The Cthulhu Mythos came to mind because I recently saw Hellboy, the fun but flawed movie by Guillermo del Toro. (I've previously talked about the film here, a post that also contains a brief summary.) I think that by any objective measure the movie is pretty bad. But I love the Hellboy comics, by Mike Mignola, and I love the Cthulhu Mythos, which is part of the dark background of the Hellboy comics, and so I thought, in an unabashedly fanboyish way, that the movie was fabulous. Now, it may be that people are unfamiliar with the Hellboy comics. Although I think they're broadly accessible, it might be that their commercial distribution (at least prior to the film) wasn't wide enough for people to know enough about them. I can appreciate that. But some people are also unfamiliar with H.P. Lovecraft and his Cthulhu Mythos, and I find that ignorance unacceptable.
A word about me and Lovecraft. I first encountered Lovecraft in my seventh-grade speed-reading class, which was utterly useless except that it gave me an hour every day to just read whatever the hell I wanted, outside the watchful supervision of my parents, who thought that I should only read books from the insufferably dull "Classics" section of our public library. (This is why, in that same class, I also breezed through Franz Kafka's The Trial in two days, without retaining a damned thing except that the narrator was killed by a knife twisted in his chest--the first time I had ever heard about that particular method of murder.) Unfortunately the books in my speed-reading classroom were terrible, even for somebody like me who really just wanted to read anything that was not Lorna Doone or some other hideously dull novel. The one exception was a slender volume with a luridly gruesome cover, which turned out to be a collection of stories by an author with the strangely macabre name of H.P. Lovecraft. The first two stories in the collection that I read were "The Colour out of Space" and "In the Walls of Eryx," fortunately two of Lovecraft's most accessible and sensational stories. I was immediately hooked, and devoured as many of Lovecraft's stories as I could find. By an extraordinary coincidence, many of his books were so old that they looked like classics, allowing me to fool my parents into thinking that I was educating myself, when in fact I was just scaring myself silly. (Now you can read many of Lovecraft's stories here, or in multiple collections that have sprouted since his posthumous popularity.)
But back to the Mythos. I recently discovered that the owner of my apartment, who otherwise has highbrow stuff like Umberto Eco's The Name of the Rose on his shelves, also curiously has H.P. Lovecraft's Tales of the Cthulhu Mythos Volume I, edited by August Derleth. The introduction to that book, written by Mr. Derleth, has the following excellent summary of the Cthulhu Mythos: "All my stories," wrote H.P. Lovecraft, "unconnected as they may be, are based on the fundamental lore or legend that this world was inhabited at one time by another race who, in practising black magic, lost their foothold and were expelled, yet live on outside ever ready to take possession of this earth again." . . .

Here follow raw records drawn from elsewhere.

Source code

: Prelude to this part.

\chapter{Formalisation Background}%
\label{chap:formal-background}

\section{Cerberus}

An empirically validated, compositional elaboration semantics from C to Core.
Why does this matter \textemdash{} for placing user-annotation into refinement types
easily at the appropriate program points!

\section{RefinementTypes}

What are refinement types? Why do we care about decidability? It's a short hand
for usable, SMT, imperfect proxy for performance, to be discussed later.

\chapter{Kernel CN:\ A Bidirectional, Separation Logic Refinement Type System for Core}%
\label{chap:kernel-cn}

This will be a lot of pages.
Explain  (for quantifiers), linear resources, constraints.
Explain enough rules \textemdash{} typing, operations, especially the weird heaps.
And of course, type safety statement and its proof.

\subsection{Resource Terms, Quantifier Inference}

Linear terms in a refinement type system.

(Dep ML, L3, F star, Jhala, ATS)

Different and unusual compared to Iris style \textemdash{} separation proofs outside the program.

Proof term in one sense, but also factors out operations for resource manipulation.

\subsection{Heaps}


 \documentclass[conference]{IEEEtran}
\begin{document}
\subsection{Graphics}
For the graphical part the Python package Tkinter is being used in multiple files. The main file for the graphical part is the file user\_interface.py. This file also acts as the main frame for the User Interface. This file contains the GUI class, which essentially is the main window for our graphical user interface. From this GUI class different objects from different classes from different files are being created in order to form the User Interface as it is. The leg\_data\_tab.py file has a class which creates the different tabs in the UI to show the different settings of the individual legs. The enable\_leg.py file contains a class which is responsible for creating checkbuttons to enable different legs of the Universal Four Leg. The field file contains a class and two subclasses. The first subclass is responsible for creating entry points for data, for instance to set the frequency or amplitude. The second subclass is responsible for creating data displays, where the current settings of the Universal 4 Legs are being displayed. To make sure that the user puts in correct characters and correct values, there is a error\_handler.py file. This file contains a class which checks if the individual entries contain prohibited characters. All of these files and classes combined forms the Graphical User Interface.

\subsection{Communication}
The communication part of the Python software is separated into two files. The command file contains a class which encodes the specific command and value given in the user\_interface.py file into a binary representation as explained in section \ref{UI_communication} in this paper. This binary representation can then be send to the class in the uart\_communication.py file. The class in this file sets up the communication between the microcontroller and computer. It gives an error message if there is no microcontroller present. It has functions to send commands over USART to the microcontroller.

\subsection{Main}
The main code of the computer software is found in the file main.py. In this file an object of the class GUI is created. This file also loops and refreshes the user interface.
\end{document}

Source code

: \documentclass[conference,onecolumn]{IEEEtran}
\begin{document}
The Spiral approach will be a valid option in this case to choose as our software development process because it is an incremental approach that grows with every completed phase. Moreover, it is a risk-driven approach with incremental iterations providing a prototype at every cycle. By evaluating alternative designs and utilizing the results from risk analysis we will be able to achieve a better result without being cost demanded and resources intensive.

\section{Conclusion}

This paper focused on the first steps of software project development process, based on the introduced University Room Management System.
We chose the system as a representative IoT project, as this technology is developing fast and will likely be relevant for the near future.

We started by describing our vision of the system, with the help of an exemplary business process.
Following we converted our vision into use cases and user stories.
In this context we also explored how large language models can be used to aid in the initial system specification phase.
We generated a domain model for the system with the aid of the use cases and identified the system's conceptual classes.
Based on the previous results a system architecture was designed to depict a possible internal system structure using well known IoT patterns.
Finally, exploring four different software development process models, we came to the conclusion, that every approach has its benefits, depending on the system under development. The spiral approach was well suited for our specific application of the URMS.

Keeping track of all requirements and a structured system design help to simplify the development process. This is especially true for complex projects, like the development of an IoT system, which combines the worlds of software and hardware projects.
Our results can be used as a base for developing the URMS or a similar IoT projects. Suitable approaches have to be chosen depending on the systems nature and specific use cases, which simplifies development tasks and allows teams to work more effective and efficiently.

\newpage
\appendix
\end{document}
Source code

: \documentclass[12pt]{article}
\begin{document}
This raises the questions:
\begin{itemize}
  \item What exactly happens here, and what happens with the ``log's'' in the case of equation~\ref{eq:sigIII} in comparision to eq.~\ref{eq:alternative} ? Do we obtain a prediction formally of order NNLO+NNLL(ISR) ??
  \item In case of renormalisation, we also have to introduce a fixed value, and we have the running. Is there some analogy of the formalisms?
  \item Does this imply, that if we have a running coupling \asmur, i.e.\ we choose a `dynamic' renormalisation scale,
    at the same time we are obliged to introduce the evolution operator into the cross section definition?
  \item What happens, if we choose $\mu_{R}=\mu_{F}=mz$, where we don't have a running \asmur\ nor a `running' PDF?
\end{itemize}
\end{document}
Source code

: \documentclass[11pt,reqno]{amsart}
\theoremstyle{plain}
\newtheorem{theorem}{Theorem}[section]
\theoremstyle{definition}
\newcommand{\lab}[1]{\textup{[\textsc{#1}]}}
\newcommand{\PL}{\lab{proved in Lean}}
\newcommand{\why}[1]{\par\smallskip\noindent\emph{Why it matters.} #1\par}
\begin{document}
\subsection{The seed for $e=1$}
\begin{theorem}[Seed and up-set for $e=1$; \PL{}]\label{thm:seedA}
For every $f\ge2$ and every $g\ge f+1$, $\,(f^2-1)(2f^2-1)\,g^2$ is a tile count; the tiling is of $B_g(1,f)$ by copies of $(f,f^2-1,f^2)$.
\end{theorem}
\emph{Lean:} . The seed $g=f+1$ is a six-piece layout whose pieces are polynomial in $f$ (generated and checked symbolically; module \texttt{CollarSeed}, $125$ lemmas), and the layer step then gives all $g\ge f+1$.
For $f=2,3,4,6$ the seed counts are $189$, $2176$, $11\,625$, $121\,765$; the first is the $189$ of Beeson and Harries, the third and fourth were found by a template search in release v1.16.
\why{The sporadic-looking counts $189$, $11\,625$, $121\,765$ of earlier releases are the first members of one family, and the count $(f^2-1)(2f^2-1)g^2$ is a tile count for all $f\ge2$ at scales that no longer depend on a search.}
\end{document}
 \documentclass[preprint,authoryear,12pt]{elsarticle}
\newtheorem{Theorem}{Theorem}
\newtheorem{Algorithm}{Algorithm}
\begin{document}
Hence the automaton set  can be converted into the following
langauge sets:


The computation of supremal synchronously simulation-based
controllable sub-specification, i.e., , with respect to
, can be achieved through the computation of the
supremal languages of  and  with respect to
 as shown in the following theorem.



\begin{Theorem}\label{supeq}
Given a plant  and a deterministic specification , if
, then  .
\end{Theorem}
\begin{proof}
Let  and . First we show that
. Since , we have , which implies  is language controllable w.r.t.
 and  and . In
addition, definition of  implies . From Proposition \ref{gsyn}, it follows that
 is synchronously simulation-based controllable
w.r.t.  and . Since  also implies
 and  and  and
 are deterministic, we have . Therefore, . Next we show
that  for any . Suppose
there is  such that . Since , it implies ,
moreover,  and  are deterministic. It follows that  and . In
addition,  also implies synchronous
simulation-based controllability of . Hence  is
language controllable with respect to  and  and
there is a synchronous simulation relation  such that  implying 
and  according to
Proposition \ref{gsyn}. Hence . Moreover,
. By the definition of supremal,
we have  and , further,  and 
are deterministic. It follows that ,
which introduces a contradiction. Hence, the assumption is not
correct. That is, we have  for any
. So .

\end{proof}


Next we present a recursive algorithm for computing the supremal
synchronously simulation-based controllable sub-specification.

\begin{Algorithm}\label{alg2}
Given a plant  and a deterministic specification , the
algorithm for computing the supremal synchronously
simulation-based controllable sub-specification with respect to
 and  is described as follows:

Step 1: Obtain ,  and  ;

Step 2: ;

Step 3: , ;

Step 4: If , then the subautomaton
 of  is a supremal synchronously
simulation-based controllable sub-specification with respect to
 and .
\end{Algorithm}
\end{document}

These powers of evil are variously known as the Great Old Ones or the Ancient Ones . . . . Supreme among them is the blind idiot god, Azathoth, an "amorphous blight of netermost confusion which blasphemes and bubbles at the center of all infinity." Yog-Sothoth, the "all-in-one and one-in-all," shares Azathoth's dominion, and is not subject to the laws of time and space, being co-existent with all time and conterminous [sic] with all space. Nyarlathotep, who is presumably the messenger of the Great Old Ones; Great Cthulhu, dweller in hidden R'lyeh deep in the sea; Hastur the Unspeakable, who occupies the air and interstellar spaces, half-brother to Cthulhu; and Shub-Niggurath, "the black goat of the woods with a thousand young," complete the roster of the Great Old Ones as originally conceived.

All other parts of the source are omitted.